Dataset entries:
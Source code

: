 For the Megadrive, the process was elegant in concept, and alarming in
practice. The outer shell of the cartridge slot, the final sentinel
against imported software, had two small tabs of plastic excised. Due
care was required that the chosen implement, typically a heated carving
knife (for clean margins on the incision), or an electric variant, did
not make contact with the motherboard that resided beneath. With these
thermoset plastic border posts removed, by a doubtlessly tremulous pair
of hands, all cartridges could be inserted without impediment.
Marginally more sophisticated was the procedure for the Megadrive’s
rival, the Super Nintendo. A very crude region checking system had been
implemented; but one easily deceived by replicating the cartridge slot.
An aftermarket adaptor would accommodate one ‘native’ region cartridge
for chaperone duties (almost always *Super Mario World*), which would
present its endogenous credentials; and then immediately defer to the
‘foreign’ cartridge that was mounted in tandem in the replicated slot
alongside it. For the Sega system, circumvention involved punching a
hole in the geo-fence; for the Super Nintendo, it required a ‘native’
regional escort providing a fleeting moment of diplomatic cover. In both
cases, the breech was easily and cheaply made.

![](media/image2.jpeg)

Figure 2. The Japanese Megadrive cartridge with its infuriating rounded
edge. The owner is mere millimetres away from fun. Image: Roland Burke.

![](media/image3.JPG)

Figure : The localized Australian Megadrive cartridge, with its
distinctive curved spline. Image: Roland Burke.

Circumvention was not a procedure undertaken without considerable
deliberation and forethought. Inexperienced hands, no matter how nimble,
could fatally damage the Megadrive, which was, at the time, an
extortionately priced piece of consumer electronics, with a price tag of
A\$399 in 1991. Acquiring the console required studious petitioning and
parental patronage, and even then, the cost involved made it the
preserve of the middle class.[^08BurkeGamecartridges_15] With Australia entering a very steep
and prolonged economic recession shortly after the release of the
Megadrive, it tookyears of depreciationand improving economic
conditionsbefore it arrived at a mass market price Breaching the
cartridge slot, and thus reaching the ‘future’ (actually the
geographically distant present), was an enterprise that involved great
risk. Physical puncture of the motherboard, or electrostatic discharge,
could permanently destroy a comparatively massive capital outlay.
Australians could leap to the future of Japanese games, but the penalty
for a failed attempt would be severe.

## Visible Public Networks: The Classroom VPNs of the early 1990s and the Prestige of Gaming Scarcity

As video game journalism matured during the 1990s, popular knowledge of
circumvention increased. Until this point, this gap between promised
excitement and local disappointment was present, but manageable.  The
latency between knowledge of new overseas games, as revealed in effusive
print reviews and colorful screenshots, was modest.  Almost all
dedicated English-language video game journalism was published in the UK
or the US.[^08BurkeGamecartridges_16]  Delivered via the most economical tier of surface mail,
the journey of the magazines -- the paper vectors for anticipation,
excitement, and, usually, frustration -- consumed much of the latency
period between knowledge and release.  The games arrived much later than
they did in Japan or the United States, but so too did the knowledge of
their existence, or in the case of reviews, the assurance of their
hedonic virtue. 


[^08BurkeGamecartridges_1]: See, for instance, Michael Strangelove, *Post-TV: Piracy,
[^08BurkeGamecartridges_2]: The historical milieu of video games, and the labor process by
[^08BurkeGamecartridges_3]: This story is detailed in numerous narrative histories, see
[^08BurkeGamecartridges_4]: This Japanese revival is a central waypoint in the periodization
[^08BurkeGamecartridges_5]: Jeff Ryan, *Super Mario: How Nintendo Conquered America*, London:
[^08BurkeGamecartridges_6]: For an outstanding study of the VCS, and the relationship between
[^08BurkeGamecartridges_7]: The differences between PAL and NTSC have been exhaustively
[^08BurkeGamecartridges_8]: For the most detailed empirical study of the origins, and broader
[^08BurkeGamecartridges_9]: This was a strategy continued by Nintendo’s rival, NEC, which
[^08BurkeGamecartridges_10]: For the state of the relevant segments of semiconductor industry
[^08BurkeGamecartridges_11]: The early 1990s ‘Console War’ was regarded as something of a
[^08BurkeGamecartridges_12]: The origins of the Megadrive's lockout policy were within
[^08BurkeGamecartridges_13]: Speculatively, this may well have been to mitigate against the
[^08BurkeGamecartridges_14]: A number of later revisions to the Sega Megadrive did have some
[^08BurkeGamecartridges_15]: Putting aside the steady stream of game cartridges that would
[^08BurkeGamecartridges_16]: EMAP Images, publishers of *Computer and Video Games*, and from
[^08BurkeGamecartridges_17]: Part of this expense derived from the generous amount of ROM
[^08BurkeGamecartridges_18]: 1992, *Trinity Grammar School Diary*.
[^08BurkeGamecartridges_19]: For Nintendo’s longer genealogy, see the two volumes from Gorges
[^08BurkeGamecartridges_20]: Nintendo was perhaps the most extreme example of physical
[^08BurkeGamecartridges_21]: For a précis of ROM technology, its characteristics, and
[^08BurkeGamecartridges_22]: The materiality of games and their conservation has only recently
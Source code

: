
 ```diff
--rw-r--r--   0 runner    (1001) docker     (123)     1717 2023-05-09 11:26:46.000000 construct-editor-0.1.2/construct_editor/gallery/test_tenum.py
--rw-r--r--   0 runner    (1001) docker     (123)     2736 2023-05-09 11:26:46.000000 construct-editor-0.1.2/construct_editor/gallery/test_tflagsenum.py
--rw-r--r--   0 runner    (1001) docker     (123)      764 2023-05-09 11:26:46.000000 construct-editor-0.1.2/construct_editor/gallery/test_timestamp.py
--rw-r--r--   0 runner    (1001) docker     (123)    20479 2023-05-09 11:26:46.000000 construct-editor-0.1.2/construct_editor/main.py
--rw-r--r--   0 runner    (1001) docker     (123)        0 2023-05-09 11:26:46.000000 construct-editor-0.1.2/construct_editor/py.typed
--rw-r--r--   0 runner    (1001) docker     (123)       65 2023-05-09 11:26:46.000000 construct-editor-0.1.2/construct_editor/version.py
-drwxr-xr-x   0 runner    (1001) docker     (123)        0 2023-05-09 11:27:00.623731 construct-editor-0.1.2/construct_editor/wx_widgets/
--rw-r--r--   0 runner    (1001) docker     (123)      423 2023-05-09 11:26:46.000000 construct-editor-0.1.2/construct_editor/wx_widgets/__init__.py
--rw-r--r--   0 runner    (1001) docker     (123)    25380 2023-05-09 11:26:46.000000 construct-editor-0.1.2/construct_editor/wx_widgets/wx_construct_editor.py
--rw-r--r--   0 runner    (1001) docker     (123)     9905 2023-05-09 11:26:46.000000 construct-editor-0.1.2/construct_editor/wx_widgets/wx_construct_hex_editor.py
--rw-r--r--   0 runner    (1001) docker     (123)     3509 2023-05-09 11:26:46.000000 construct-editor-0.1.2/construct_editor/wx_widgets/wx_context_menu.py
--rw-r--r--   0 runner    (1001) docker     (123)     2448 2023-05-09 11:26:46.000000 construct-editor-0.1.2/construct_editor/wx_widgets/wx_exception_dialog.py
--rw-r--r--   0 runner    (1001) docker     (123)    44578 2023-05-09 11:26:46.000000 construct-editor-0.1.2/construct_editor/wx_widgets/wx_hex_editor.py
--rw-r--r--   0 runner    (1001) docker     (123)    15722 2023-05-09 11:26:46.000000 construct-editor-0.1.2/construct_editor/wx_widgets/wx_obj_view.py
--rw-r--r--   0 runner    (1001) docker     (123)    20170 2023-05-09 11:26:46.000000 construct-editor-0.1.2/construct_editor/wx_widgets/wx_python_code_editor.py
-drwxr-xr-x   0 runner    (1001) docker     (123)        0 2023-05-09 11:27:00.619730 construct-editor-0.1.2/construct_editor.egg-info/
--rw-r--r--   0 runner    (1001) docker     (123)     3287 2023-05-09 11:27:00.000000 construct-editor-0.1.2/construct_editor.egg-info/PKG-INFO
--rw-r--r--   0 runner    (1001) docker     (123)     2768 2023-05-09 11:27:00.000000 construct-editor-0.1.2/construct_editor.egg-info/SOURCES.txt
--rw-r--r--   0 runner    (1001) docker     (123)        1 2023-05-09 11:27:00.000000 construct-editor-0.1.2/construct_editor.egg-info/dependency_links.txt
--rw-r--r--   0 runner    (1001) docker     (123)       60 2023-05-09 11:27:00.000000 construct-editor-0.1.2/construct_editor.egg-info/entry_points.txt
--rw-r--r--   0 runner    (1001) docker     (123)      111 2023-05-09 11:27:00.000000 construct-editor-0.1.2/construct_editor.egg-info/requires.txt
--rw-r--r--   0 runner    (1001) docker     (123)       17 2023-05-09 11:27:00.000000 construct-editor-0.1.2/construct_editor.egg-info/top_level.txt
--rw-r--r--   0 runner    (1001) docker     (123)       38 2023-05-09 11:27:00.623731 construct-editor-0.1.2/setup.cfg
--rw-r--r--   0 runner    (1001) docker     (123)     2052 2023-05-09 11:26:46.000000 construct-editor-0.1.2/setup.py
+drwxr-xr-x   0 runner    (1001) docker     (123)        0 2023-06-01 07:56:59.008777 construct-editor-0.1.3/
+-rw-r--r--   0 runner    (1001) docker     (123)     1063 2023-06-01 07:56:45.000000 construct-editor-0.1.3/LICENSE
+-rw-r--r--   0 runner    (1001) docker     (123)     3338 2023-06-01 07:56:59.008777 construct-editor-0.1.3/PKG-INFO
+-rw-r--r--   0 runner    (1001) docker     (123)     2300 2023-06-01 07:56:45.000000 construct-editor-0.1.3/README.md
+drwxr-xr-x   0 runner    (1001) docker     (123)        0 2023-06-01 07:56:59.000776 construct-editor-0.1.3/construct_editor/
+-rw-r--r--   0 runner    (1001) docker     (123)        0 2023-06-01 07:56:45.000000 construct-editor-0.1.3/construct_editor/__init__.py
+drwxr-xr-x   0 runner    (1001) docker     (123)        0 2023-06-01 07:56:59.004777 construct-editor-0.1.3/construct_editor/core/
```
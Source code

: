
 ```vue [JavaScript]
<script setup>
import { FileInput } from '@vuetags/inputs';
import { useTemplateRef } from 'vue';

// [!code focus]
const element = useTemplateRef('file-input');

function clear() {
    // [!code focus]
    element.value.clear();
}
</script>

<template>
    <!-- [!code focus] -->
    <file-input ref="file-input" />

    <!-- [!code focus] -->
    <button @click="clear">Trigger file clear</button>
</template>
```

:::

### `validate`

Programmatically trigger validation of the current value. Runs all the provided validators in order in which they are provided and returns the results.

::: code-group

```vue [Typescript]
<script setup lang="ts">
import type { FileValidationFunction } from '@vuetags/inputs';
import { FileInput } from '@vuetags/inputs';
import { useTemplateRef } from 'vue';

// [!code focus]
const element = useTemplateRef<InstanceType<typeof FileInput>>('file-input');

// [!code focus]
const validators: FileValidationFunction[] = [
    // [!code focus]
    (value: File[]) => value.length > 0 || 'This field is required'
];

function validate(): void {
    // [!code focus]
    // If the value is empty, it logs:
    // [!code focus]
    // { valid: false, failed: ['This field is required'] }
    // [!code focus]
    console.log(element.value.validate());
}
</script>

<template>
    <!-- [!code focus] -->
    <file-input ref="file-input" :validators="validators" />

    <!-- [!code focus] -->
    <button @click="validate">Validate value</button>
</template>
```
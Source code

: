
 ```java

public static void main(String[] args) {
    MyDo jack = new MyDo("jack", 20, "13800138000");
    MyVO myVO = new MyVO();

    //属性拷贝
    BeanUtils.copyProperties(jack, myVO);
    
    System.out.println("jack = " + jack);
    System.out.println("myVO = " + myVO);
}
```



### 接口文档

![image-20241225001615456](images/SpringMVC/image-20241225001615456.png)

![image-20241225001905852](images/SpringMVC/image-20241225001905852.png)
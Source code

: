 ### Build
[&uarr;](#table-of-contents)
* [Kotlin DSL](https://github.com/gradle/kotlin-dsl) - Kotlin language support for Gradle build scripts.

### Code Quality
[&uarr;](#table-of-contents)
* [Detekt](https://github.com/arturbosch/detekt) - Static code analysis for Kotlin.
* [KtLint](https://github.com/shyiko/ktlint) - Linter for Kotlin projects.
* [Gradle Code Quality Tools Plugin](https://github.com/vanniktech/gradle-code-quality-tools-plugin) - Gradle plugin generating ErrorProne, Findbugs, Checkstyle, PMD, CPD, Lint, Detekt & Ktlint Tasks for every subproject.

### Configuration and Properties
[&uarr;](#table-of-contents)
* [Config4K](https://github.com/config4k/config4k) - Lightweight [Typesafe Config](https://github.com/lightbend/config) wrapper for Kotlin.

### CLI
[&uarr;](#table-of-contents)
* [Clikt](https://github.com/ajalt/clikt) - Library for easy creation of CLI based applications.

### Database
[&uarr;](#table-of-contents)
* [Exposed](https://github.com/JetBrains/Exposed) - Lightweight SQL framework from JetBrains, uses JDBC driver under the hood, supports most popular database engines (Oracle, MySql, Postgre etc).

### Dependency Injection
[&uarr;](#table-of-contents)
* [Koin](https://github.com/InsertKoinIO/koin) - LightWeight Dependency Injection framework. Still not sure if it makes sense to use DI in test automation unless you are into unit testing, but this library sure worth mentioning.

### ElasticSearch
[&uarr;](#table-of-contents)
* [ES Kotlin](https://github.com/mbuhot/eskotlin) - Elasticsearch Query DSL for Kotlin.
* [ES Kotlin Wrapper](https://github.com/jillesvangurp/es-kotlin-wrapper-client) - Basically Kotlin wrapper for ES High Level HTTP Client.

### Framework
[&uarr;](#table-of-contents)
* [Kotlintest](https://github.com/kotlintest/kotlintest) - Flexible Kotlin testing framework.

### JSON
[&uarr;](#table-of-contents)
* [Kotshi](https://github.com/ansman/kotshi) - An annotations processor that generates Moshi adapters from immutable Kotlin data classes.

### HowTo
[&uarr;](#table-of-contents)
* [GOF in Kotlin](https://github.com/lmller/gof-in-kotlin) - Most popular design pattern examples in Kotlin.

= Task item =
Among the records above, extract exactly the lines from the line with "preserve of the" to the line with "geographically distant present), was", both lines included, and leave out the rest.

= Response to this exercise =
preserve of the middle class.[^08BurkeGamecartridges_15] With Australia entering a very steep
and prolonged economic recession shortly after the release of the
Megadrive, it tookyears of depreciationand improving economic
conditionsbefore it arrived at a mass market price Breaching the
cartridge slot, and thus reaching the ‘future’ (actually the
geographically distant present), was an enterprise that involved great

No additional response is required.